In the first part of this write-up, a differentiation was made between the norm-referenced test (NRT) and criterion-referenced test (CRT) grading systems.
A recommendation was put forward for the BECE grading structure to be migrated from the NRT to the CRT system.
Or, both systems could be employed side-by-side for SHS selection purposes as well as formative, summative and policymaking undertakings.
To support this new system, the West African Examinations Council (WAEC) would need to increase its resources and well-position itself to effect the change from NRT to CRT at the junior high school (JHS) level.
That notwithstanding, the call for creation of a rival examining body to compete with WAEC is neither here nor there.
After all, many countries in Europe and Asia, which are considered academically well-performing, have only one examining body.
Rather, what is needed is retooling of WAEC and timeous release of funds from the government to enable them to function optimally.
There is also the need for amendment of the WAEC Law to introduce harsher punitive sentences to make the thriving examination malpractice enterprise less lucrative and more dangerous to venture in.

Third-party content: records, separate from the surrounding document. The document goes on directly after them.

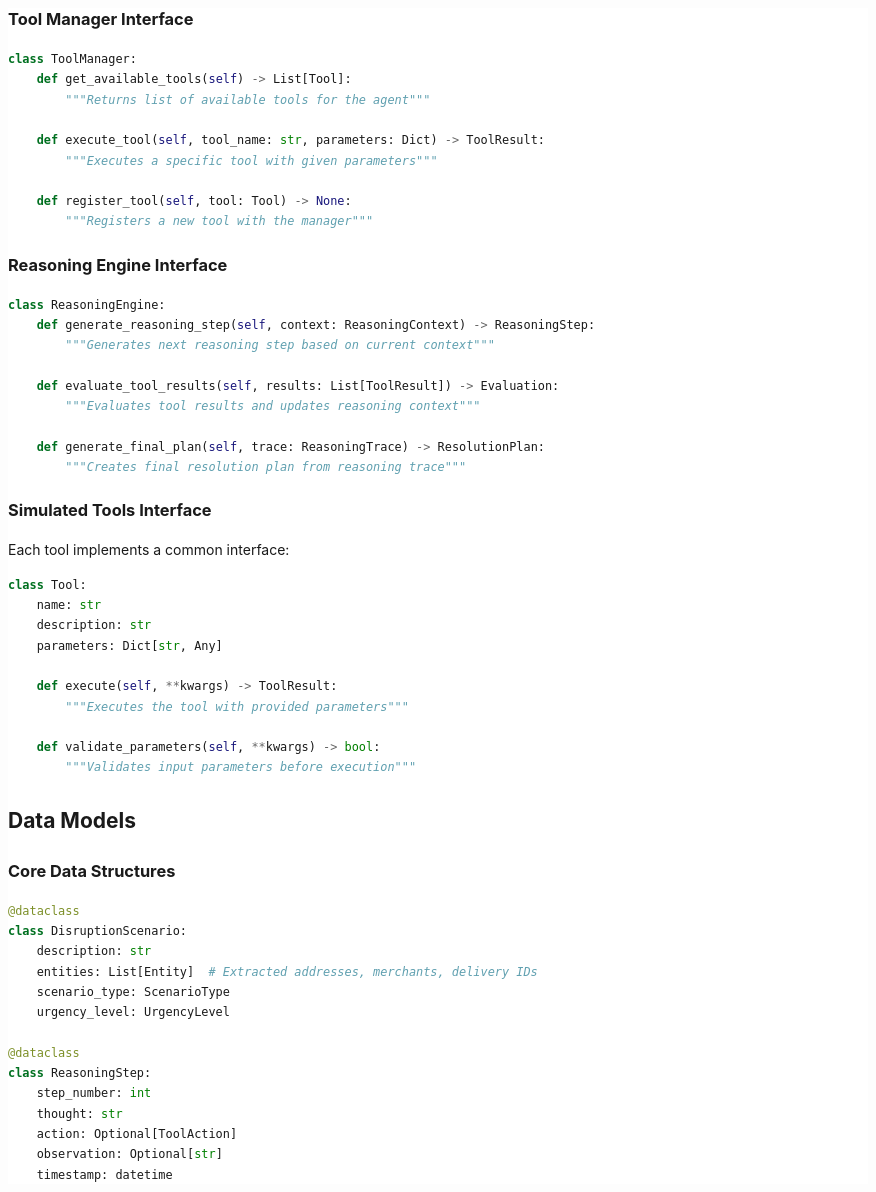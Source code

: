 ### Tool Manager Interface

```python
class ToolManager:
    def get_available_tools(self) -> List[Tool]:
        """Returns list of available tools for the agent"""
        
    def execute_tool(self, tool_name: str, parameters: Dict) -> ToolResult:
        """Executes a specific tool with given parameters"""
        
    def register_tool(self, tool: Tool) -> None:
        """Registers a new tool with the manager"""
```

### Reasoning Engine Interface

```python
class ReasoningEngine:
    def generate_reasoning_step(self, context: ReasoningContext) -> ReasoningStep:
        """Generates next reasoning step based on current context"""
        
    def evaluate_tool_results(self, results: List[ToolResult]) -> Evaluation:
        """Evaluates tool results and updates reasoning context"""
        
    def generate_final_plan(self, trace: ReasoningTrace) -> ResolutionPlan:
        """Creates final resolution plan from reasoning trace"""
```

### Simulated Tools Interface

Each tool implements a common interface:

```python
class Tool:
    name: str
    description: str
    parameters: Dict[str, Any]
    
    def execute(self, **kwargs) -> ToolResult:
        """Executes the tool with provided parameters"""
        
    def validate_parameters(self, **kwargs) -> bool:
        """Validates input parameters before execution"""
```

## Data Models

### Core Data Structures

```python
@dataclass
class DisruptionScenario:
    description: str
    entities: List[Entity]  # Extracted addresses, merchants, delivery IDs
    scenario_type: ScenarioType
    urgency_level: UrgencyLevel

@dataclass
class ReasoningStep:
    step_number: int
    thought: str
    action: Optional[ToolAction]
    observation: Optional[str]
    timestamp: datetime

```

Currently, the sentences are nowhere near being deterrent.
Rival examining body
As highly inadvisable and unnecessary as it is, should the government of Ghana opt to create a rival examining body, it should bear in mind the consequences which come with that decision.
Firstly, the level of education will dip since the bodies may find it extremely difficult to resist the temptation of lowering standards to attract more patronage to beat the competition.
Secondly, with a rival examining body, the government may have to brace itself to grapple with a multiplicity of examination crimes and a more complex form of them since the challenges experienced with WAEC are generally common to all examining bodies world over, even to those in the advanced countries.
I say this based on my long experience in the educational assessment industry and in collaborating with examining bodies in more than two dozen countries across the world, not excluding those in top European countries and America.
Therefore, I find it laughable when people point to Europe and America as though they conduct their examinations for “angels”, or their systems are foolproof.
As we will say in our local parlance, “Nowhere cool!”. And when they face the challenges, which we see here, they also apply the same remedies that WAEC applies.
Now, since Ghana is a signatory to the WAEC Convention and hosts the Headquarters of the organisation, forming a rival examining body means stretching its scarce resources to fund the new body and the overarching agency, as well as fulfilling its obligations to WAEC.
Howbeit, creating a rival examining body is no guarantee that things would change for the better if the attitude of the Ghanaian towards examination malpractice remains the same.
The truth is that the time has come to re-fabricate the moral fibre of our society instead of giving WAEC a bad name and hanging it!
With two examining bodies, for instance, should there be challenges with the test conduct of both bodies, it would yield a plethora of complicated criminalities, which may overwhelm our security agencies which are already overburdened.
One African country which experimented with rival examining bodies is yet to come out of the conundrum created.
Also, the argument of forming an overarching agency to regulate the operations of a multiplicity of examining bodies in the country is not smart.
This is because the proponents appear oblivious of the huge capital and administrative expenditure, the human resource demands and the legal implications that surface with that policy.
Instructively, during discussions in which I participated on this issue at an education conference in Cambridge, the conclusion was that a multiplicity of examining bodies with an overarching regulatory structure was a messy policy.
As such, this kind of education policy design must be avoided.
Thus, what is needed is not a rival examining body in Ghana, but rather an empowerment of WAEC and further modernisation of its systems to meet the demands of the current era.
There is no gainsaying WAEC has the capability and professionalism to handle the educational measurement demands of any new curriculum.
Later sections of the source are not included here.